**Required action**: Reproduce the whole of the data exactly.

Start of Working data

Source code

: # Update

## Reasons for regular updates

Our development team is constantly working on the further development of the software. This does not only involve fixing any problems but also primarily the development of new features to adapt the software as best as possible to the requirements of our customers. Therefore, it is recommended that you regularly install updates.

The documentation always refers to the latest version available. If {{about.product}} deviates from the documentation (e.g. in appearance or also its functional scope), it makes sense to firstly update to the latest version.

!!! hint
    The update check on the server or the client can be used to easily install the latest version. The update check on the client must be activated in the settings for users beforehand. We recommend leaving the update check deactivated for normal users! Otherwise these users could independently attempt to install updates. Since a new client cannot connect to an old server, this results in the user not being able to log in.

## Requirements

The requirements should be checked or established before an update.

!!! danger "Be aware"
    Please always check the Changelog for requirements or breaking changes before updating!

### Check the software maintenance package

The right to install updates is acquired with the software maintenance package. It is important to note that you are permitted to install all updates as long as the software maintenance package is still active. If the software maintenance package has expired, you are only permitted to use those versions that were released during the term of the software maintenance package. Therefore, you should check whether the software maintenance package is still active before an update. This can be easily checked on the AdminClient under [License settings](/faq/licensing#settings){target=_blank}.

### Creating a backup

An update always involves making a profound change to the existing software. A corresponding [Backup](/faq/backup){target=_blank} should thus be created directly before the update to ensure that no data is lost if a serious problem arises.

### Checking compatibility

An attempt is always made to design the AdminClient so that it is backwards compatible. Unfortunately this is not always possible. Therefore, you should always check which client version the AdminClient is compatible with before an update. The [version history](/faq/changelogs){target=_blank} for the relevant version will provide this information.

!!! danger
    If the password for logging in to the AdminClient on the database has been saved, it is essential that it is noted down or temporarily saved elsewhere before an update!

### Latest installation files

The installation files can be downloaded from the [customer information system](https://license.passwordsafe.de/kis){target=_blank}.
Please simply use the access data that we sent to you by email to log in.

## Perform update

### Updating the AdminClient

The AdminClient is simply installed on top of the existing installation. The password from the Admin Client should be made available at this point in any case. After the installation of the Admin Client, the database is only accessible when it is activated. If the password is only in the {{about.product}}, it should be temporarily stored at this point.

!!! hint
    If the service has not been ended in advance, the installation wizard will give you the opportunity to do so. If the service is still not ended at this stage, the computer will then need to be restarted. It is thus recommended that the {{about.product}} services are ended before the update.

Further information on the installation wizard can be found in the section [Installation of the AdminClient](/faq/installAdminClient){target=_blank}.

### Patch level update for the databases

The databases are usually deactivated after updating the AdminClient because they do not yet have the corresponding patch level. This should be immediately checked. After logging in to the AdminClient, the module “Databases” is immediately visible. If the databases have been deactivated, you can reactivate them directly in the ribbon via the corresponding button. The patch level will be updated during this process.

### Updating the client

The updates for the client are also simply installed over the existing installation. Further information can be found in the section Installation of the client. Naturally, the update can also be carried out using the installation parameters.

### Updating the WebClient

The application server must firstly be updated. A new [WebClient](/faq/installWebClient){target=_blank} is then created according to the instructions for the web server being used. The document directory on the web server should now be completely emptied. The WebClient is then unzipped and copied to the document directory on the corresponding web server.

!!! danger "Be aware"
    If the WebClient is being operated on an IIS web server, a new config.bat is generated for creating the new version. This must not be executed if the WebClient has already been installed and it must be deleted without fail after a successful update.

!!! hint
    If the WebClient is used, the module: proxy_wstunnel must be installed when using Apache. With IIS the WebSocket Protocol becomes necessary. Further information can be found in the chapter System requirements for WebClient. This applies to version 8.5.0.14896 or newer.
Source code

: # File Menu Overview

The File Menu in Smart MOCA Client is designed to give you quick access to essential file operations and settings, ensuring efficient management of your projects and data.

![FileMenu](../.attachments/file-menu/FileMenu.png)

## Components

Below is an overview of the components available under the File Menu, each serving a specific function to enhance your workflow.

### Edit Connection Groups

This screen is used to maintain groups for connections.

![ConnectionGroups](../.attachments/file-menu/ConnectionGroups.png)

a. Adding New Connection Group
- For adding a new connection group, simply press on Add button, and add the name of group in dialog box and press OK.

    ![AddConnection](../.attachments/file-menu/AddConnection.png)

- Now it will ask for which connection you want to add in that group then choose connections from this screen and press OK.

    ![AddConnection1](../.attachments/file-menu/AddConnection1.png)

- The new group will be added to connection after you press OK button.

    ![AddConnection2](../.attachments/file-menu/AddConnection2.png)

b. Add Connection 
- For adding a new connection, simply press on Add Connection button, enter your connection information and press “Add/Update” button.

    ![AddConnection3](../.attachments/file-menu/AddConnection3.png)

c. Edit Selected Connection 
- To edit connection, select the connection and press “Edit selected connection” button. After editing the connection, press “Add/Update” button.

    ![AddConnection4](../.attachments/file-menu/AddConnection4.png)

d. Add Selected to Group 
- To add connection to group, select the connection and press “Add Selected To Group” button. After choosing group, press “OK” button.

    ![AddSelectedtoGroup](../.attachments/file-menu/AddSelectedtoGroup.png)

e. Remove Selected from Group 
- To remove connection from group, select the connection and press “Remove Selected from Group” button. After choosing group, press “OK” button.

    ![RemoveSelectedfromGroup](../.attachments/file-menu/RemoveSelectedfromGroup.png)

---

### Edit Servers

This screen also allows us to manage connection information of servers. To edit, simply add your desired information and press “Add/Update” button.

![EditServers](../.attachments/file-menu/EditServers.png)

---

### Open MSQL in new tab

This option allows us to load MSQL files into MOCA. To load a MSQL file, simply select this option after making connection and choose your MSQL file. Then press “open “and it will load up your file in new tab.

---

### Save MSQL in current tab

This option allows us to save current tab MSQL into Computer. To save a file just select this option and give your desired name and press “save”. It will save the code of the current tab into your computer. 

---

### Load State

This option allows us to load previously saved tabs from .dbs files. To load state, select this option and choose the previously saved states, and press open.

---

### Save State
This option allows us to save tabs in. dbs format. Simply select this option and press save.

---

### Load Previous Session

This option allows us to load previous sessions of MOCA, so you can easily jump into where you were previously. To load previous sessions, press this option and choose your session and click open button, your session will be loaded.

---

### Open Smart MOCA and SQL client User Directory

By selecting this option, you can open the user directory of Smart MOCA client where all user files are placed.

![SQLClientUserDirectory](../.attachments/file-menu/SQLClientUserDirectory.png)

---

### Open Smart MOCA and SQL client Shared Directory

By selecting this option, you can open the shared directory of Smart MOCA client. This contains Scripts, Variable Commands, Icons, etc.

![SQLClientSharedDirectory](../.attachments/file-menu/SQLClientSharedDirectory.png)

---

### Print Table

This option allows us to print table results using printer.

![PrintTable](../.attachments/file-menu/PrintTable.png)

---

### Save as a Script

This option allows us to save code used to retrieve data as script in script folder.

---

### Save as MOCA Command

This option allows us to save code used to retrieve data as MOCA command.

End of Working data

**Response for this exercise**:
Source code

: # Update

## Reasons for regular updates

Our development team is constantly working on the further development of the software. This does not only involve fixing any problems but also primarily the development of new features to adapt the software as best as possible to the requirements of our customers. Therefore, it is recommended that you regularly install updates.

The documentation always refers to the latest version available. If {{about.product}} deviates from the documentation (e.g. in appearance or also its functional scope), it makes sense to firstly update to the latest version.

!!! hint
    The update check on the server or the client can be used to easily install the latest version. The update check on the client must be activated in the settings for users beforehand. We recommend leaving the update check deactivated for normal users! Otherwise these users could independently attempt to install updates. Since a new client cannot connect to an old server, this results in the user not being able to log in.

## Requirements

The requirements should be checked or established before an update.

!!! danger "Be aware"
    Please always check the Changelog for requirements or breaking changes before updating!

### Check the software maintenance package

The right to install updates is acquired with the software maintenance package. It is important to note that you are permitted to install all updates as long as the software maintenance package is still active. If the software maintenance package has expired, you are only permitted to use those versions that were released during the term of the software maintenance package. Therefore, you should check whether the software maintenance package is still active before an update. This can be easily checked on the AdminClient under [License settings](/faq/licensing#settings){target=_blank}.

### Creating a backup

An update always involves making a profound change to the existing software. A corresponding [Backup](/faq/backup){target=_blank} should thus be created directly before the update to ensure that no data is lost if a serious problem arises.

### Checking compatibility

An attempt is always made to design the AdminClient so that it is backwards compatible. Unfortunately this is not always possible. Therefore, you should always check which client version the AdminClient is compatible with before an update. The [version history](/faq/changelogs){target=_blank} for the relevant version will provide this information.

!!! danger
    If the password for logging in to the AdminClient on the database has been saved, it is essential that it is noted down or temporarily saved elsewhere before an update!

### Latest installation files

The installation files can be downloaded from the [customer information system](https://license.passwordsafe.de/kis){target=_blank}.
Please simply use the access data that we sent to you by email to log in.

## Perform update

### Updating the AdminClient

The AdminClient is simply installed on top of the existing installation. The password from the Admin Client should be made available at this point in any case. After the installation of the Admin Client, the database is only accessible when it is activated. If the password is only in the {{about.product}}, it should be temporarily stored at this point.

!!! hint
    If the service has not been ended in advance, the installation wizard will give you the opportunity to do so. If the service is still not ended at this stage, the computer will then need to be restarted. It is thus recommended that the {{about.product}} services are ended before the update.

Further information on the installation wizard can be found in the section [Installation of the AdminClient](/faq/installAdminClient){target=_blank}.

### Patch level update for the databases

The databases are usually deactivated after updating the AdminClient because they do not yet have the corresponding patch level. This should be immediately checked. After logging in to the AdminClient, the module “Databases” is immediately visible. If the databases have been deactivated, you can reactivate them directly in the ribbon via the corresponding button. The patch level will be updated during this process.

### Updating the client

The updates for the client are also simply installed over the existing installation. Further information can be found in the section Installation of the client. Naturally, the update can also be carried out using the installation parameters.

### Updating the WebClient

The application server must firstly be updated. A new [WebClient](/faq/installWebClient){target=_blank} is then created according to the instructions for the web server being used. The document directory on the web server should now be completely emptied. The WebClient is then unzipped and copied to the document directory on the corresponding web server.

!!! danger "Be aware"
    If the WebClient is being operated on an IIS web server, a new config.bat is generated for creating the new version. This must not be executed if the WebClient has already been installed and it must be deleted without fail after a successful update.

!!! hint
    If the WebClient is used, the module: proxy_wstunnel must be installed when using Apache. With IIS the WebSocket Protocol becomes necessary. Further information can be found in the chapter System requirements for WebClient. This applies to version 8.5.0.14896 or newer.
Source code

: # File Menu Overview

The File Menu in Smart MOCA Client is designed to give you quick access to essential file operations and settings, ensuring efficient management of your projects and data.

![FileMenu](../.attachments/file-menu/FileMenu.png)

## Components

Below is an overview of the components available under the File Menu, each serving a specific function to enhance your workflow.

### Edit Connection Groups

This screen is used to maintain groups for connections.

![ConnectionGroups](../.attachments/file-menu/ConnectionGroups.png)

a. Adding New Connection Group
- For adding a new connection group, simply press on Add button, and add the name of group in dialog box and press OK.

    ![AddConnection](../.attachments/file-menu/AddConnection.png)

- Now it will ask for which connection you want to add in that group then choose connections from this screen and press OK.

    ![AddConnection1](../.attachments/file-menu/AddConnection1.png)

- The new group will be added to connection after you press OK button.

    ![AddConnection2](../.attachments/file-menu/AddConnection2.png)

b. Add Connection 
- For adding a new connection, simply press on Add Connection button, enter your connection information and press “Add/Update” button.

    ![AddConnection3](../.attachments/file-menu/AddConnection3.png)

c. Edit Selected Connection 
- To edit connection, select the connection and press “Edit selected connection” button. After editing the connection, press “Add/Update” button.

    ![AddConnection4](../.attachments/file-menu/AddConnection4.png)

d. Add Selected to Group 
- To add connection to group, select the connection and press “Add Selected To Group” button. After choosing group, press “OK” button.

    ![AddSelectedtoGroup](../.attachments/file-menu/AddSelectedtoGroup.png)

e. Remove Selected from Group 
- To remove connection from group, select the connection and press “Remove Selected from Group” button. After choosing group, press “OK” button.

    ![RemoveSelectedfromGroup](../.attachments/file-menu/RemoveSelectedfromGroup.png)

---

### Edit Servers

This screen also allows us to manage connection information of servers. To edit, simply add your desired information and press “Add/Update” button.

![EditServers](../.attachments/file-menu/EditServers.png)

---

### Open MSQL in new tab

This option allows us to load MSQL files into MOCA. To load a MSQL file, simply select this option after making connection and choose your MSQL file. Then press “open “and it will load up your file in new tab.

---

### Save MSQL in current tab

This option allows us to save current tab MSQL into Computer. To save a file just select this option and give your desired name and press “save”. It will save the code of the current tab into your computer. 

---

### Load State

This option allows us to load previously saved tabs from .dbs files. To load state, select this option and choose the previously saved states, and press open.

---

### Save State
This option allows us to save tabs in. dbs format. Simply select this option and press save.

---

### Load Previous Session

This option allows us to load previous sessions of MOCA, so you can easily jump into where you were previously. To load previous sessions, press this option and choose your session and click open button, your session will be loaded.

---

### Open Smart MOCA and SQL client User Directory

By selecting this option, you can open the user directory of Smart MOCA client where all user files are placed.

![SQLClientUserDirectory](../.attachments/file-menu/SQLClientUserDirectory.png)

---

### Open Smart MOCA and SQL client Shared Directory

By selecting this option, you can open the shared directory of Smart MOCA client. This contains Scripts, Variable Commands, Icons, etc.

![SQLClientSharedDirectory](../.attachments/file-menu/SQLClientSharedDirectory.png)

---

### Print Table

This option allows us to print table results using printer.

![PrintTable](../.attachments/file-menu/PrintTable.png)

---

### Save as a Script

This option allows us to save code used to retrieve data as script in script folder.

---

### Save as MOCA Command

This option allows us to save code used to retrieve data as MOCA command.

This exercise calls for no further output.